Broutards, avions et injonctions contradictoires…

Ce mercredi j’étais dans l’Indre, à l’invitation de mon ami Nicolas Forissier, malgré un TER récalcitrant… Beauté sauvage des forêts du Berry, du Boischaut Sud et de la Brenne ennoblies par les premiers feux de l’automne. Un crépitement parfois époustouflant de couleurs. Je pense à l’inégalable description de l’automne par Jean Giono, dans « un Roi sans divertissement »… Un livre à lire et relire !

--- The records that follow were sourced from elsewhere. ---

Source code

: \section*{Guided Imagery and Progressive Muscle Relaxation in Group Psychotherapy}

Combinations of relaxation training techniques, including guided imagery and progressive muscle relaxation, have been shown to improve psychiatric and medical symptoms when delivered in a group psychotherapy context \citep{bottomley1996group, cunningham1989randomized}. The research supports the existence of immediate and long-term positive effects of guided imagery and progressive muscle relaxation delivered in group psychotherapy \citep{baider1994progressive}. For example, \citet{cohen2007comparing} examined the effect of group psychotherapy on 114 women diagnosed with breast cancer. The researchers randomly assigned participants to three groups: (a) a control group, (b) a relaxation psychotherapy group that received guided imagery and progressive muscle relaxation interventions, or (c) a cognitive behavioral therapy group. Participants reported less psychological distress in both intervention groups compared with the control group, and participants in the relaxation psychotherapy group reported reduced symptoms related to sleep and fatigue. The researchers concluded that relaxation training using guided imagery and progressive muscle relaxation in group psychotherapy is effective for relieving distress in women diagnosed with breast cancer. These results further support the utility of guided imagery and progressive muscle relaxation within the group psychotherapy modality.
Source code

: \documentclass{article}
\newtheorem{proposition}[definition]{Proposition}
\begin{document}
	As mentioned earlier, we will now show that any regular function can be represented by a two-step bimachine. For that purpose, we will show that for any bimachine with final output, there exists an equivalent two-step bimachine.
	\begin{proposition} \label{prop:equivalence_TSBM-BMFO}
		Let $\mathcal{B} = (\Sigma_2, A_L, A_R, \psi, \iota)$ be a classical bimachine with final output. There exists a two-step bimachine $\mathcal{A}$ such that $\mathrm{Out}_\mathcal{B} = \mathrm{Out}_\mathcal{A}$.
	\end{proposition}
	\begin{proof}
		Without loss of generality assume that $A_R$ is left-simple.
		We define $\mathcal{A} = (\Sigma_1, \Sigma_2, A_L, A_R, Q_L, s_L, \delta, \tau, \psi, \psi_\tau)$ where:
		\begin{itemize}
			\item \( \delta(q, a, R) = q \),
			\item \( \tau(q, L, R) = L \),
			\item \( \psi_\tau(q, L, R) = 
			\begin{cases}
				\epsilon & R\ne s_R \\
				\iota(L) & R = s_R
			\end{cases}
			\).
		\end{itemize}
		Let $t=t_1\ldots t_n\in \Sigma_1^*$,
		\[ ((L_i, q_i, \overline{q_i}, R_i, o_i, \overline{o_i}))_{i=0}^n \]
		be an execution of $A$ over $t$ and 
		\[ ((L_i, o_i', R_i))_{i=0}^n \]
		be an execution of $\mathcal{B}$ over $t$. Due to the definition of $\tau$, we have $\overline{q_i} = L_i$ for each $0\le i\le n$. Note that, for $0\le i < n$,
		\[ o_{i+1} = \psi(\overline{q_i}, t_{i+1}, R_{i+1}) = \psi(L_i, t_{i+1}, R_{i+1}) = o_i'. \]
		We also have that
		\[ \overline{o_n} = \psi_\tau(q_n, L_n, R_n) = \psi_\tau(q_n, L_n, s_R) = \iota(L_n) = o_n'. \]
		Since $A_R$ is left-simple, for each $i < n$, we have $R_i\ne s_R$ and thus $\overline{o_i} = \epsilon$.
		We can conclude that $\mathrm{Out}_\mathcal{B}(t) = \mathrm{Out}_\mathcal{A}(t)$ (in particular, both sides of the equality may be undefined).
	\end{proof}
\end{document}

Arrêt à Celon dans la ferme de Benjamin. Un jeune agriculteur. 27 ans. Installé depuis 6 ans. 50 charolaises, 50 limousines, qui broutent encore en plein air dans un décor magnifique. Nous parcourons l’exploitation puis échangeons autour d’un verre dans son atelier avec des amis agriculteurs qu’il a réunis. Sur un mur : une affiche, un signal de détresse : « France n’abandonne pas tes paysans ». Le ton est donné.

Morceaux choisis d’un dialogue avec des agriculteurs en souffrance. Benjamin, notre hôte, a une spécificité, contrairement à ses collègues, il n’est pas fils d’agriculteur : il fait ce métier non par devoir mais par choix, par passion. Comme il n’a pas hérité de terres, il est parti de zéro et a dû investir énormément d’argent. Aujourd’hui, il a 1 million de prêts sur les épaules et souvent la peur de ne pas voir le bout du tunnel : « je bosse 70 heures par semaine sans pouvoir me payer, je n’accepte plus qu’un inspecteur aux 35 heures qui bénéficie de l’emploi à vie vienne m’expliquer comment faire mon travail… »

Jérôme est« naisseur » dans la Brenne, éleveur de bovins allaitants… Pour se développer il faudrait qu’il engraisse ses « broutards ». Mais il a calculé qu’il ne gagnerait à ce travail que 40 à 50 € par bête hors main d’œuvre. Beaucoup de travail pour rien. Il a renoncé et envoie ses bêtes se faire engraisser en Italie où les contraintes et les coûts de toutes natures sont moins forts.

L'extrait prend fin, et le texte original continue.